Figure 9.

Synthetic Kalata B1 increased TMZ-induced cell death in T-98G glioblastoma cultures. To determine if Kalata B1 (K) enhances TMZ (T)-induced cell death in T-98G cells, MTT was measured after incubating cell cultures with synthetic Kalata B1 (0.25, 0.5, 1.0, and 2.0 μM) and TMZ (T 75, 150, 300, and 600 μM) both alone and when co-exposed as illustrated in panels (A–I). The first dotted bars in each panel indicate the cells exposed to synthetic Kalata B1 alone, while the second diagonal stripe bars indicate the cells exposed to TMZ alone.
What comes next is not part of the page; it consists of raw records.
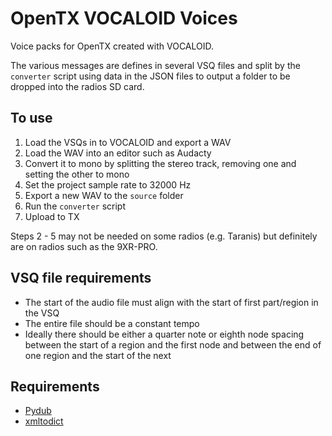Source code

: # OpenTX VOCALOID Voices

Voice packs for OpenTX created with VOCALOID.

The various messages are defines in several VSQ files and split by the
`converter` script using data in the JSON files to output a folder to be dropped
into the radios SD card.

## To use

1. Load the VSQs in to VOCALOID and export a WAV
2. Load the WAV into an editor such as Audacty
3. Convert it to mono by splitting the stereo track, removing one and setting
   the other to mono
4. Set the project sample rate to 32000 Hz
5. Export a new WAV to the `source` folder
6. Run the `converter` script
7. Upload to TX

Steps 2 - 5 may not be needed on some radios (e.g. Taranis) but definitely are
on radios such as the 9XR-PRO.

## VSQ file requirements

- The start of the audio file must align with the start of first part/region in
  the VSQ
- The entire file should be a constant tempo
- Ideally there should be either a quarter note or eighth node spacing between
  the start of a region and the first node and between the end of one region and
  the start of the next

## Requirements

- [Pydub](https://github.com/jiaaro/pydub)
- [xmltodict](https://github.com/martinblech/xmltodict)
The third checkered bars indicate co-exposure treatments with synthetic Kalata B1 and TMZ. The cells were plated into 96-well plates (6000 cells/well) and treated with synthetic Kalata B1, as indicated, for 72 h. Cell viability was measured using MTT and expressed as a percentage of control cultures (culture medium + DMSO only). Incubations were conducted in triplicate wells (technical replicates) and as three independent incubations (biological replicates, n = 3). The data are expressed as mean ± standard error of the mean (SEM). The results of one-way analysis of variance (ANOVA) and Tukey’s multiple comparisons are graphed in GraphPad Prism version 9 for iOS, with the following p-values: * < 0.05, ** < 0.01, *** < 0.001, and **** < 0.0001. ns = not significant.